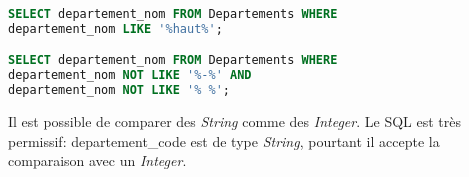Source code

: \documentclass[svgnames,11pt]{beamer}
\begin{document}
\begin{frame}[fragile]
    \frametitle{}

\begin{center}
\begin{lstlisting}[language=SQL , basicstyle=\ttfamily\small, xleftmargin=1em, xrightmargin=0em]
SELECT departement_nom FROM Departements WHERE
departement_nom LIKE '%haut%';

SELECT departement_nom FROM Departements WHERE
departement_nom NOT LIKE '%-%' AND 
departement_nom NOT LIKE '% %';
\end{lstlisting}
\end{center}    
\begin{aretenir}[Remarque]
    Il est possible de comparer des \emph{String} comme des \emph{Integer}. Le SQL est très permissif: departement\_code est de type \emph{String}, pourtant il accepte la comparaison avec un \emph{Integer}.
    \end{aretenir}
\end{frame}
\end{document}
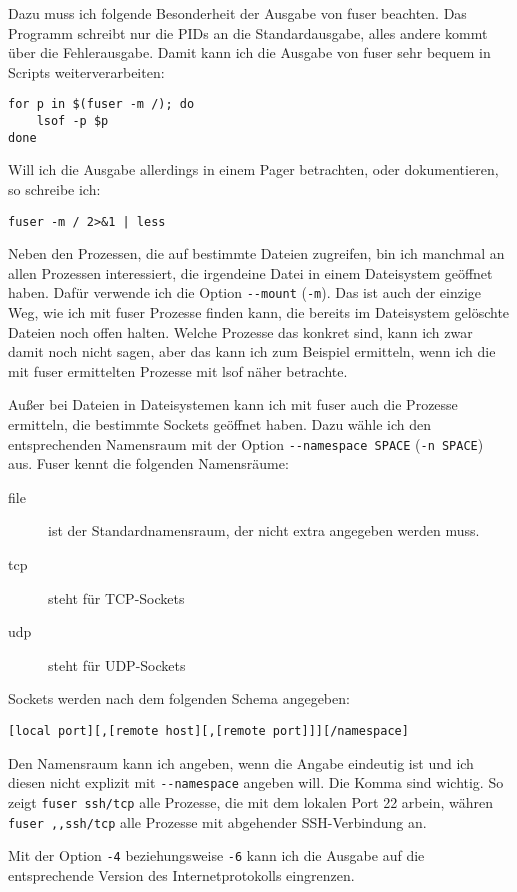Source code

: \begin{normaltext}
  Dazu muss ich folgende Besonderheit der Ausgabe von fuser beachten. Das
  Programm schreibt nur die PIDs an die Standardausgabe, alles andere kommt
  über die Fehlerausgabe. Damit kann ich die Ausgabe von fuser sehr bequem in
  Scripts weiterverarbeiten:
  \begin{verbatim}
for p in $(fuser -m /); do
    lsof -p $p
done
  \end{verbatim}
  Will ich die Ausgabe allerdings in einem Pager betrachten, oder
  dokumentieren, so schreibe ich:
  \begin{verbatim}
fuser -m / 2>&1 | less
  \end{verbatim}

  Neben den Prozessen, die auf bestimmte Dateien zugreifen, bin ich manchmal
  an allen Prozessen interessiert, die irgendeine Datei in einem Dateisystem
  geöffnet haben. Dafür verwende ich die Option \verb?--mount? (\verb?-m?).
  Das ist auch der einzige Weg, wie ich mit fuser Prozesse finden kann, die
  bereits im Dateisystem gelöschte Dateien noch offen halten. Welche Prozesse
  das konkret sind, kann ich zwar damit noch nicht sagen, aber das kann ich
  zum Beispiel ermitteln, wenn ich die mit fuser ermittelten Prozesse mit lsof
  näher betrachte.

  Außer bei Dateien in Dateisystemen kann ich mit fuser auch die Prozesse
  ermitteln, die bestimmte Sockets geöffnet haben. Dazu wähle ich den
  entsprechenden Namensraum mit der Option \verb?--namespace SPACE?
  (\verb?-n SPACE?) aus. Fuser kennt die folgenden Namensräume:
  \begin{description}
    \item[file] ist der Standardnamensraum, der nicht extra angegeben werden
      muss.
    \item[tcp] steht für TCP-Sockets
    \item[udp] steht für UDP-Sockets
  \end{description}
  Sockets werden nach dem folgenden Schema angegeben:
  \begin{verbatim}
[local port][,[remote host][,[remote port]]][/namespace]
  \end{verbatim}
  Den Namensraum kann ich angeben, wenn die Angabe eindeutig ist und ich
  diesen nicht explizit mit \verb?--namespace? angeben will.
  Die Komma sind wichtig. So zeigt \verb?fuser ssh/tcp? alle Prozesse, die mit
  dem lokalen Port 22 arbein, währen \verb?fuser ,,ssh/tcp? alle Prozesse mit
  abgehender SSH-Verbindung an.

  Mit der Option \verb?-4? beziehungsweise \verb?-6? kann ich die Ausgabe auf
  die entsprechende Version des Internetprotokolls eingrenzen.


\end{normaltext}
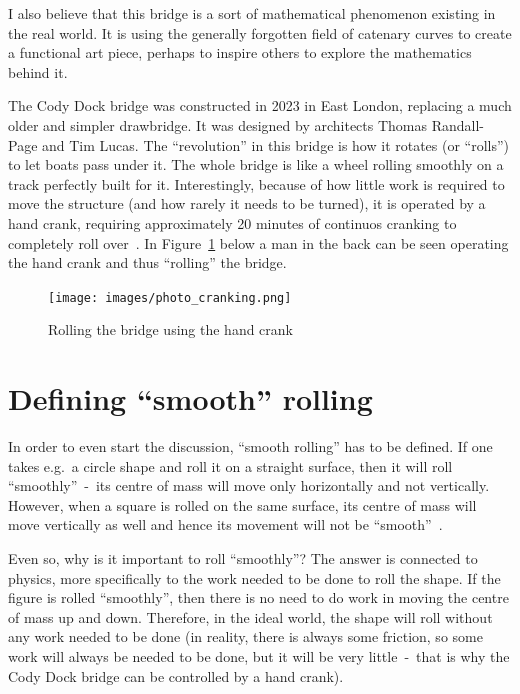 \documentclass[12pt]{article}
\begin{document}
        I also believe that this bridge is a sort of mathematical phenomenon existing in the real world. It is using the generally forgotten field of catenary curves to create a functional art piece, perhaps to inspire others to explore the mathematics behind it.

        The Cody Dock bridge was constructed in 2023 in East London, replacing a much older and simpler drawbridge. It was designed by architects Thomas Randall-Page and Tim Lucas. The ``revolution'' in this bridge is how it rotates (or ``rolls'') to let boats pass under it. The whole bridge is like a wheel rolling smoothly on a track perfectly built for it. Interestingly, because of how little work is required to move the structure (and how rarely it needs to be turned), it is operated by a hand crank, requiring approximately 20 minutes of continuos cranking to completely roll over~\cite{bridge_newatlas,parker.2023}. In Figure~\ref{fig:photo_cranking} below a man in the back can be seen operating the hand crank and thus ``rolling'' the bridge.

        \begin{figure}[H]
            \centering
            \texttt{[image: images/photo\_cranking.png]}
            \caption[Rolling the bridge using the hand crank]{Rolling the bridge using the hand crank~\cite{bridge_photos}}\label{fig:photo_cranking}
        \end{figure}

    \section{Defining ``smooth'' rolling}

        In order to even start the discussion, ``smooth rolling'' has to be defined. If one takes e.g.\ a circle shape and roll it on a straight surface, then it will roll ``smoothly''~-~its centre of mass will move only horizontally and not vertically. However, when a square is rolled on the same surface, its centre of mass will move vertically as well and hence its movement will not be ``smooth''~\cite{morphocular.2022,Hall_Wagon_1992}.

        Even so, why is it important to roll ``smoothly''? The answer is connected to physics, more specifically to the work needed to be done to roll the shape. If the figure is rolled ``smoothly'', then there is no need to do work in moving the centre of mass up and down. Therefore, in the ideal world, the shape will roll without any work needed to be done (in reality, there is always some friction, so some work will always be needed to be done, but it will be very little~-~that is why the Cody Dock bridge can be controlled by a hand crank).
\end{document}
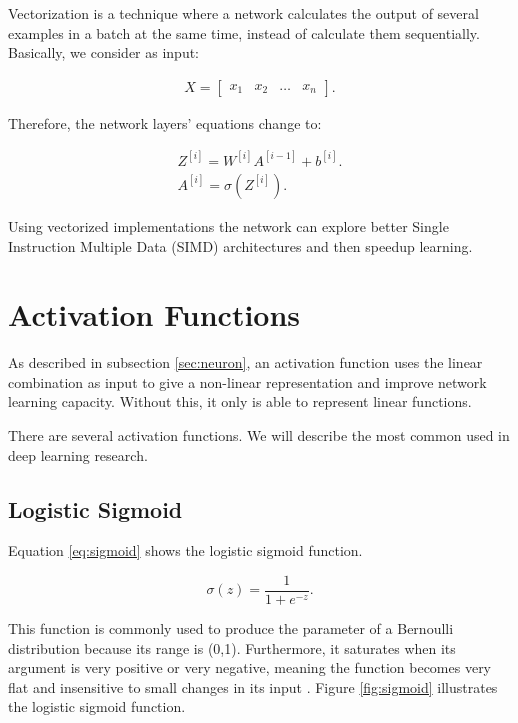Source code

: Vectorization is a technique where a network calculates the output of several examples in a batch at the same time, instead of calculate them sequentially. Basically, we consider as input:

\begin{align}
X = \begin{bmatrix}
x_1 & x_2 & \dots & x_n
\end{bmatrix}.
\end{align}

Therefore, the network layers' equations change to:

\begin{align}
Z^{[i]} = W^{[i]}A^{[i-1]} + b^{[i]}.\\
A^{[i]} = \sigma(Z^{[i]}).
\end{align}

Using vectorized implementations the network can explore better Single Instruction Multiple Data (SIMD) architectures and then speedup learning.

\section{Activation Functions}\label{sec:activationfunction}
As described in subsection \ref{sec:neuron}, an activation function uses the linear combination as input to give a non-linear representation and improve network learning capacity. Without this, it only is able to represent linear functions.

There are several activation functions. We will describe the most common used in deep learning research.

\subsection{Logistic Sigmoid}

Equation \ref{eq:sigmoid} shows the logistic sigmoid function.

\begin{equation}
\sigma(z) = \frac{1}{1 + e^{-z}}.
\label{eq:sigmoid}
\end{equation}

This function is commonly used to produce the parameter of a Bernoulli distribution because its range is (0,1). Furthermore, it saturates when its argument is very positive or very negative, meaning the function becomes very flat and insensitive to small changes in its input \cite{Goodfellow-et-al-2016}. Figure \ref{fig:sigmoid} illustrates the logistic sigmoid function.

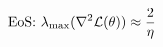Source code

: \documentclass[preview]{standalone}
\begin{document}
\begin{align*}
\special{dvisvgm:raw <g id='unique000'>}\text{EoS: }\lambda_{\max}(\nabla^2\mathcal{L}(\theta)) \approx \frac{2}{\eta}\special{dvisvgm:raw </g>}
\end{align*}
\end{document}
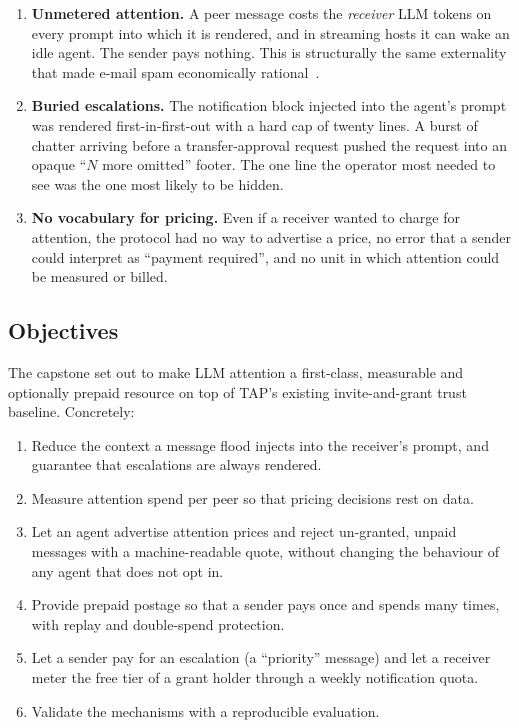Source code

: \begin{enumerate}
  \item \textbf{Unmetered attention.} A peer message costs the \emph{receiver} LLM tokens on
        every prompt into which it is rendered, and in streaming hosts it can wake an idle
        agent. The sender pays nothing. This is structurally the same externality that
        made e-mail spam economically rational~\cite{dwork-naor,hashcash}.
  \item \textbf{Buried escalations.} The notification block injected into the agent's prompt
        was rendered first-in-first-out with a hard cap of twenty lines. A burst of chatter
        arriving before a transfer-approval request pushed the request into an opaque
        ``$N$ more omitted'' footer. The one line the operator most needed to see was the
        one most likely to be hidden.
  \item \textbf{No vocabulary for pricing.} Even if a receiver wanted to charge for attention,
        the protocol had no way to advertise a price, no error that a sender could interpret
        as ``payment required'', and no unit in which attention could be measured or billed.
\end{enumerate}

\subsection{Objectives}

The capstone set out to make LLM attention a first-class, measurable and optionally
prepaid resource on top of TAP's existing invite-and-grant trust baseline. Concretely:

\begin{enumerate}[label=O\arabic*.]
  \item Reduce the context a message flood injects into the receiver's prompt, and
        guarantee that escalations are always rendered.
  \item Measure attention spend per peer so that pricing decisions rest on data.
  \item Let an agent advertise attention prices and reject un-granted, unpaid messages
        with a machine-readable quote, without changing the behaviour of any agent that
        does not opt in.
  \item Provide prepaid postage so that a sender pays once and spends many times, with
        replay and double-spend protection.
  \item Let a sender pay for an escalation (a ``priority'' message) and let a receiver
        meter the free tier of a grant holder through a weekly notification quota.
  \item Validate the mechanisms with a reproducible evaluation.
\end{enumerate}

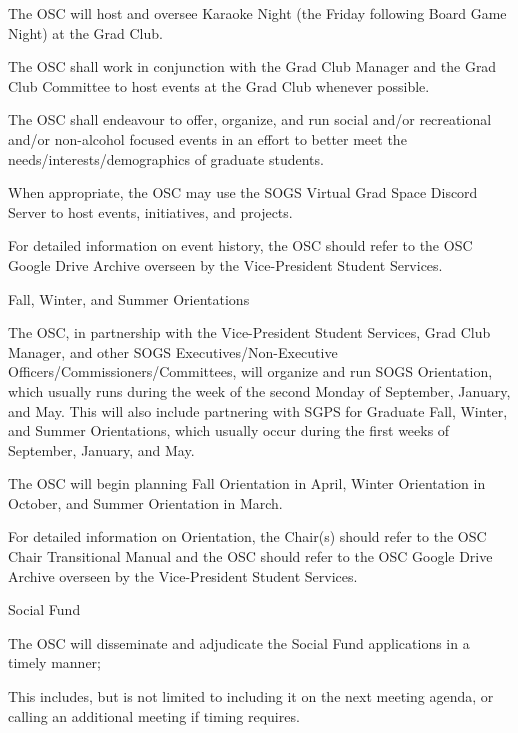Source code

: \begin{longenum}[ label*=\thesubsection.\arabic*., align=left]
		\item The OSC will host and oversee Karaoke Night (the Friday following Board Game Night) at the Grad Club.
		\item The OSC shall work in conjunction with the Grad Club Manager and the Grad Club Committee to host events at the Grad Club whenever possible.		
		\item The OSC shall endeavour to offer, organize, and run social and/or recreational and/or non-alcohol focused events in an effort to better meet the needs/interests/demographics of graduate students.		
		\item When appropriate, the OSC may use the SOGS Virtual Grad Space Discord Server to host events, initiatives, and projects.		
		\item For detailed information on event history, the OSC should refer to the OSC Google Drive Archive overseen by the Vice-President Student Services.		
	\item Fall, Winter, and Summer Orientations
		\begin{longenum}[label*=\arabic*., align=left]
		\item The OSC, in partnership with the Vice-President Student Services, Grad Club Manager, and other SOGS Executives/Non-Executive Officers/Commissioners/Committees, will organize and run SOGS Orientation, which usually runs during the week of the second Monday of September, January, and May. This will also include partnering with SGPS for Graduate Fall, Winter, and Summer Orientations, which usually occur during the first weeks of September, January, and May.
		\item The OSC will begin planning Fall Orientation in April, Winter Orientation in October, and Summer Orientation in March.
		\item For detailed information on Orientation, the Chair(s) should refer to the OSC Chair Transitional Manual and the OSC should refer to the OSC Google Drive Archive overseen by the Vice-President Student Services.				
		\end{longenum}
	\item Social Fund
		\begin{longenum}[label*=\arabic*., align=left]
		\item The OSC will disseminate and adjudicate the Social Fund applications in a timely manner;
			\begin{longenum}[label*=\arabic*., align=left]
			\item This includes, but is not limited to including it on the next meeting agenda, or calling an additional meeting if timing requires.

\end{longenum}
\end{longenum}
\end{longenum}
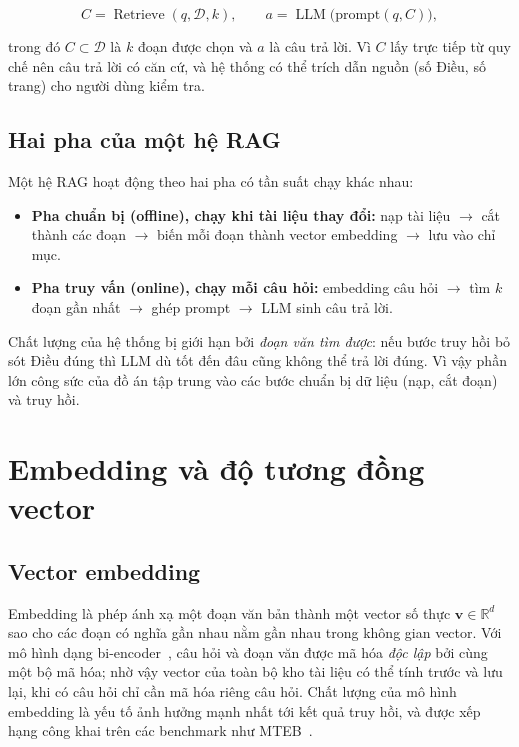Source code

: \begin{equation}
  C = \operatorname{Retrieve}(q, \mathcal{D}, k), \qquad
  a = \operatorname{LLM}\big(\text{prompt}(q, C)\big),
\end{equation}

trong đó $C \subset \mathcal{D}$ là $k$ đoạn được chọn và $a$ là câu trả lời. Vì $C$ lấy trực tiếp từ quy chế nên câu trả lời có căn cứ, và hệ thống có thể trích dẫn nguồn (số Điều, số trang) cho người dùng kiểm tra.

\subsection{Hai pha của một hệ RAG}

Một hệ RAG hoạt động theo hai pha có tần suất chạy khác nhau:

\begin{itemize}
  \item \textbf{Pha chuẩn bị (offline), chạy khi tài liệu thay đổi:} nạp tài liệu $\rightarrow$ cắt thành các đoạn $\rightarrow$ biến mỗi đoạn thành vector embedding $\rightarrow$ lưu vào chỉ mục.
  \item \textbf{Pha truy vấn (online), chạy mỗi câu hỏi:} embedding câu hỏi $\rightarrow$ tìm $k$ đoạn gần nhất $\rightarrow$ ghép prompt $\rightarrow$ LLM sinh câu trả lời.
\end{itemize}

Chất lượng của hệ thống bị giới hạn bởi \emph{đoạn văn tìm được}: nếu bước truy hồi bỏ sót Điều đúng thì LLM dù tốt đến đâu cũng không thể trả lời đúng. Vì vậy phần lớn công sức của đồ án tập trung vào các bước chuẩn bị dữ liệu (nạp, cắt đoạn) và truy hồi.

\section{Embedding và độ tương đồng vector}

\subsection{Vector embedding}

Embedding là phép ánh xạ một đoạn văn bản thành một vector số thực $\mathbf{v} \in \mathbb{R}^d$ sao cho các đoạn có nghĩa gần nhau nằm gần nhau trong không gian vector. Với mô hình dạng bi-encoder~\cite{reimers2019sentencebert}, câu hỏi và đoạn văn được mã hóa \emph{độc lập} bởi cùng một bộ mã hóa; nhờ vậy vector của toàn bộ kho tài liệu có thể tính trước và lưu lại, khi có câu hỏi chỉ cần mã hóa riêng câu hỏi. Chất lượng của mô hình embedding là yếu tố ảnh hưởng mạnh nhất tới kết quả truy hồi, và được xếp hạng công khai trên các benchmark như MTEB~\cite{muennighoff2022mteb}.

→ EXERCISE INSTRUCTIONS: An exact copy of the lines above, from the one containing "ermitteln, die bestimmte" down to the one containing "Den Namensraum kann" and including both, is the whole answer; retype it and nothing else.

→ EXERCISE RESPONSE:
  ermitteln, die bestimmte Sockets geöffnet haben. Dazu wähle ich den
  entsprechenden Namensraum mit der Option \verb?--namespace SPACE?
  (\verb?-n SPACE?) aus. Fuser kennt die folgenden Namensräume:
  \begin{description}
    \item[file] ist der Standardnamensraum, der nicht extra angegeben werden
      muss.
    \item[tcp] steht für TCP-Sockets
    \item[udp] steht für UDP-Sockets
  \end{description}
  Sockets werden nach dem folgenden Schema angegeben:
  \begin{verbatim}
[local port][,[remote host][,[remote port]]][/namespace]
  \end{verbatim}
  Den Namensraum kann ich angeben, wenn die Angabe eindeutig ist und ich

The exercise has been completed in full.